İlk dönem müfessirlerinden Mücâhid b. Cebr, bu âyetin herkesin Allah’a ve Rasûl’üne iman ettiğinde sıddîklar grubuna girdiğini ifade ettiğini belirtir. Mukâtil b. Süleyman, sıddîklar terimini, “verdikleri haberler konusunda peygamberlere kuşku duymayanlar ve onları yalanlamayanlar” şeklinde tanımlarken, Dahhâk b. Müzâhim ise, “Allah’a iman edip peygamberleri tasdîk edenler” olarak açıklamıştır.

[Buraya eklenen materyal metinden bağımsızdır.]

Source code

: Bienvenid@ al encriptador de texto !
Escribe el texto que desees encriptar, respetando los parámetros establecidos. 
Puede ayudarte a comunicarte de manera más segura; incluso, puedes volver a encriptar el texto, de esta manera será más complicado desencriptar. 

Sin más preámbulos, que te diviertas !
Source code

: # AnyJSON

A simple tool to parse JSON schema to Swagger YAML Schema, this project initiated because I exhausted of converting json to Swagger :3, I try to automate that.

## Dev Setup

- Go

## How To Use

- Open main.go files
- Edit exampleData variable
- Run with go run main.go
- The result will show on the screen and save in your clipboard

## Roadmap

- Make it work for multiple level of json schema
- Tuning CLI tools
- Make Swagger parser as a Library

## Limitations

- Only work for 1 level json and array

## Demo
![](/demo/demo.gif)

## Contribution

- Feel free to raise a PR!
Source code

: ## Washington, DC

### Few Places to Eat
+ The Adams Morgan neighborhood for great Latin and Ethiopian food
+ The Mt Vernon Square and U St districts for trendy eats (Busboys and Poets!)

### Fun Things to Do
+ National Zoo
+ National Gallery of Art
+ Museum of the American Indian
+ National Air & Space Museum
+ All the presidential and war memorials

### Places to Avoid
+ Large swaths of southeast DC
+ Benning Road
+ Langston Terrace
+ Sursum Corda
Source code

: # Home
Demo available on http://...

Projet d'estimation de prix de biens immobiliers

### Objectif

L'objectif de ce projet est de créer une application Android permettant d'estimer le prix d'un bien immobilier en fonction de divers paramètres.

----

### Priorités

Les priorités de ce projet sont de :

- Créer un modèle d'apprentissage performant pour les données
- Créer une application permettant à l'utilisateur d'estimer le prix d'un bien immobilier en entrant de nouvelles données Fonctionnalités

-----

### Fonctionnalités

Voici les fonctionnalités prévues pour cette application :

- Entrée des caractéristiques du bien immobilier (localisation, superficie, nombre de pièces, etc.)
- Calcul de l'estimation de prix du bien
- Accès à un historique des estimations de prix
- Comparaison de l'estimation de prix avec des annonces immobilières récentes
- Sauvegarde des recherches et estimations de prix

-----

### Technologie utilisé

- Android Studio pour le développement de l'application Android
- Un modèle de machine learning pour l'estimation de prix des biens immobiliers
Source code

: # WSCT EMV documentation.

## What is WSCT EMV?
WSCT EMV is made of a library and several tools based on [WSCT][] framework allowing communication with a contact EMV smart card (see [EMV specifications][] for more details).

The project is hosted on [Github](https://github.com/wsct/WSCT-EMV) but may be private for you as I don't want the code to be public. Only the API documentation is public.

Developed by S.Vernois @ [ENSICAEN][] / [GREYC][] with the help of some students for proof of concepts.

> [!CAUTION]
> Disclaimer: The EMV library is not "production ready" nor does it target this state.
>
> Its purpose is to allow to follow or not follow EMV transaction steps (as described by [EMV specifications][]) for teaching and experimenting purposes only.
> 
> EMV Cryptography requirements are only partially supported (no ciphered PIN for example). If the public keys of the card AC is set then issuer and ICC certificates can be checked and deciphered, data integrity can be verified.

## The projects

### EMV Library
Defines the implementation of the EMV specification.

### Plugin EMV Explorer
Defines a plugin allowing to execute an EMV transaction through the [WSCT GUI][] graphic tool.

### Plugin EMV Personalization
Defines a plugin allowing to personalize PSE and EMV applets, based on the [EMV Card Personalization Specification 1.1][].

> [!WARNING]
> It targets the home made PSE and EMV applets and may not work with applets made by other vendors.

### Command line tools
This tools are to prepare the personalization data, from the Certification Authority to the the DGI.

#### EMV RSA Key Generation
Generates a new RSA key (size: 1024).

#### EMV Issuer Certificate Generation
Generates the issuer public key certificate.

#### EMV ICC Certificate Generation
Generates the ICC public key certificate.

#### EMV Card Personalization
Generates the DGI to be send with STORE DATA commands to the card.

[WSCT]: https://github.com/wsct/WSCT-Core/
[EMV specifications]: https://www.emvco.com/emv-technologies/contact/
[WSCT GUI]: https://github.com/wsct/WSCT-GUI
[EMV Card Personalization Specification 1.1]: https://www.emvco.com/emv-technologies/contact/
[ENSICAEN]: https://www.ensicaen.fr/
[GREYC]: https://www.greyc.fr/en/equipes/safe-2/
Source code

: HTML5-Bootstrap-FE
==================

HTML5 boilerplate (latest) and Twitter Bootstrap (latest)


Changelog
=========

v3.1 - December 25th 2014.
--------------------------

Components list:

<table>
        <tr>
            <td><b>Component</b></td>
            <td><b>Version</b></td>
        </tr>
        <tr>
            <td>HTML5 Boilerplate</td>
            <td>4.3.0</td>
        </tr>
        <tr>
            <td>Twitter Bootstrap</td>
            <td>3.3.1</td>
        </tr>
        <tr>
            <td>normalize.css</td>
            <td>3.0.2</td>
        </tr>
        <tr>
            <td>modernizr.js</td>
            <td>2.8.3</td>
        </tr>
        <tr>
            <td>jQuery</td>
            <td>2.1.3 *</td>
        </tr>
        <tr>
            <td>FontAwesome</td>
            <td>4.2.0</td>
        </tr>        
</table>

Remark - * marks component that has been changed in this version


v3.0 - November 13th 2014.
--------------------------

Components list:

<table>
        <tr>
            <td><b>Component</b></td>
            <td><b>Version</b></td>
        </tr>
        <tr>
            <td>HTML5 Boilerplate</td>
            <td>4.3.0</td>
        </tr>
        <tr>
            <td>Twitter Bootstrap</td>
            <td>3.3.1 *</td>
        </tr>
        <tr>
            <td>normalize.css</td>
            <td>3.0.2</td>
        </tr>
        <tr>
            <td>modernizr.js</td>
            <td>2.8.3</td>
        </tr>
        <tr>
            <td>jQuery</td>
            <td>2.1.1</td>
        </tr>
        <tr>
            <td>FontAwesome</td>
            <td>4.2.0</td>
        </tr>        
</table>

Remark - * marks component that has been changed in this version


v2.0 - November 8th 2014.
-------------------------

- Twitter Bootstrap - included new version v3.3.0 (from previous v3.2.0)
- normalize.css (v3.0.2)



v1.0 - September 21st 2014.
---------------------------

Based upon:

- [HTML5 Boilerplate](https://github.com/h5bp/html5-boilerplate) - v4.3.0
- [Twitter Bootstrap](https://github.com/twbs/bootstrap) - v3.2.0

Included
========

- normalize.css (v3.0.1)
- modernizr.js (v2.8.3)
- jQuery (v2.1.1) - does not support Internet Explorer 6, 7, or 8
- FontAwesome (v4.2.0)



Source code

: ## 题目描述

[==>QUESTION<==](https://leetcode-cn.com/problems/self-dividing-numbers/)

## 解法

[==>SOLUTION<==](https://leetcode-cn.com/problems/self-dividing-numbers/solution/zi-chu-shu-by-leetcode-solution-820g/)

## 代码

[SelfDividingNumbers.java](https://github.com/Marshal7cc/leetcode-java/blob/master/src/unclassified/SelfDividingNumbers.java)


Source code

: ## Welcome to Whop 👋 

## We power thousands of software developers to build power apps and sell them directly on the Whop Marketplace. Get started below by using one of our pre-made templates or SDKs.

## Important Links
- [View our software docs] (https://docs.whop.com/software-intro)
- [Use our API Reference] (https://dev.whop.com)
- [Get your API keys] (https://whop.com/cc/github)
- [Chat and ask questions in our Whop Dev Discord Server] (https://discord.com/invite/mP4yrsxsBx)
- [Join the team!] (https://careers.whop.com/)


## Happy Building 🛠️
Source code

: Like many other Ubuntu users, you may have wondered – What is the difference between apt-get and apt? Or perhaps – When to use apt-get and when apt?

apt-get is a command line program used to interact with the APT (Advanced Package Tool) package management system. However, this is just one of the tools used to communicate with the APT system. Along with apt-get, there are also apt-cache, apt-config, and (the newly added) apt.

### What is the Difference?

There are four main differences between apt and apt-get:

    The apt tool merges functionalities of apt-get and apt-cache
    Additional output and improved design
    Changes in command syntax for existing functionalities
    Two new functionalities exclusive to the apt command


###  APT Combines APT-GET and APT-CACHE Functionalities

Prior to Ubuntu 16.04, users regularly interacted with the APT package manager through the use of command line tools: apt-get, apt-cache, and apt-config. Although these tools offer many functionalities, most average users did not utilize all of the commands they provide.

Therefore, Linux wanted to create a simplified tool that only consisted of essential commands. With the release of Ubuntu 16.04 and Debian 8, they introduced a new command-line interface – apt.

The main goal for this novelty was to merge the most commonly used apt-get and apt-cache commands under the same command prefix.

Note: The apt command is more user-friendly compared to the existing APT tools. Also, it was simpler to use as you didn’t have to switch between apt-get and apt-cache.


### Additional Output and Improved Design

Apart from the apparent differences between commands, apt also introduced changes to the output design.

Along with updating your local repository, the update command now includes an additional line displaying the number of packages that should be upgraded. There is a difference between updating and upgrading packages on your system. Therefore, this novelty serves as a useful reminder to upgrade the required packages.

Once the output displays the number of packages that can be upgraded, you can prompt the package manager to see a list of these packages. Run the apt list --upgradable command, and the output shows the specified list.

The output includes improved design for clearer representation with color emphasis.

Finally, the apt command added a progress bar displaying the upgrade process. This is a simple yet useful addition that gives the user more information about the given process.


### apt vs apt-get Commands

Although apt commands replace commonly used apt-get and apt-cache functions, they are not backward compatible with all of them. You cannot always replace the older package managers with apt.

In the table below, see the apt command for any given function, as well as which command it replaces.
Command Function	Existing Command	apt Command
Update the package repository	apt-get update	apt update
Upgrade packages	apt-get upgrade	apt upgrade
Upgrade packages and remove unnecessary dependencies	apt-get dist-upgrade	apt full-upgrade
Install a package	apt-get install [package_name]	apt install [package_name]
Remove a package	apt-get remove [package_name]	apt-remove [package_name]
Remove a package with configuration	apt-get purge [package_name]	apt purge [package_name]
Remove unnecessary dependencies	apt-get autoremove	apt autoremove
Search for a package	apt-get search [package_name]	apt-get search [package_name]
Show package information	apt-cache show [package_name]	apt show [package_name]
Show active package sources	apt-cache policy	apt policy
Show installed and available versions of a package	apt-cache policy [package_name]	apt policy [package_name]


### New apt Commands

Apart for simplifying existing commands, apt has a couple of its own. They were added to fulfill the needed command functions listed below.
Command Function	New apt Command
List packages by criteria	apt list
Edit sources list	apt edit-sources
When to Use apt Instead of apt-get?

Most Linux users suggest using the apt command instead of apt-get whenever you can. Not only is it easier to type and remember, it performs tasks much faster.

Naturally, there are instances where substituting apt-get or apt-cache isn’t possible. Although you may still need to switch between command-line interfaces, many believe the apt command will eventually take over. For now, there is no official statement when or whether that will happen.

Nisâ Sûresi’ndeki (4/69) kullanımında ise müfessirler, genel olarak Allah’a, Rasûl’üne ve İslâm’ın mânevî otoritesine itâat edilmesi gerektiğini vurgularlar. Münâfıkların ikiyüzlülüğünü eleştiren ve bir anlaşmazlık durumunda Hz. Peygamber (s.a.v.)’in hakem olmasını isteyen ifadelerin ardından, “Allah’a ve Rasûl’üne itâat edenler, Allah’ın lütfuna mazhar olan peygamberler, sıddîklar, şehitler ve sâlih kimselerle birlikte olacaktır. Bunlar güzel dostlardır.”[4] şeklindeki ifadeyi incelemişlerdir.
Bu âyetin inmesine sebep olan olayda, bir sahâbî, Rasûl-i Ekrem’e olan sevgisini ve onun ölümünden sonra cennetteki yüksek makamı dolayısıyla kendisinden uzak kalmaktan duyduğu kaygıyı dile getirmiştir. Fahreddin er-Râzî, âyetteki sıddîkların kimler olduğunu açıklarken üç farklı görüş öne sürer:
Bu son görüşe göre, İslâm’ı ilk benimseyenlerden Hz. Ebû Bekir (r.a.), “sıddîk” unvanına en çok lâyık olan kişidir. Râzî, sıddîkın bir basamak yukarısında nübüvvetin olduğunu belirtir ve bu sebeple Ebû Bekir (r.a.)’in vefâtında, ashâb tarafından Rasûlullah’ın yanına defnedildiğini ifade eder.[5]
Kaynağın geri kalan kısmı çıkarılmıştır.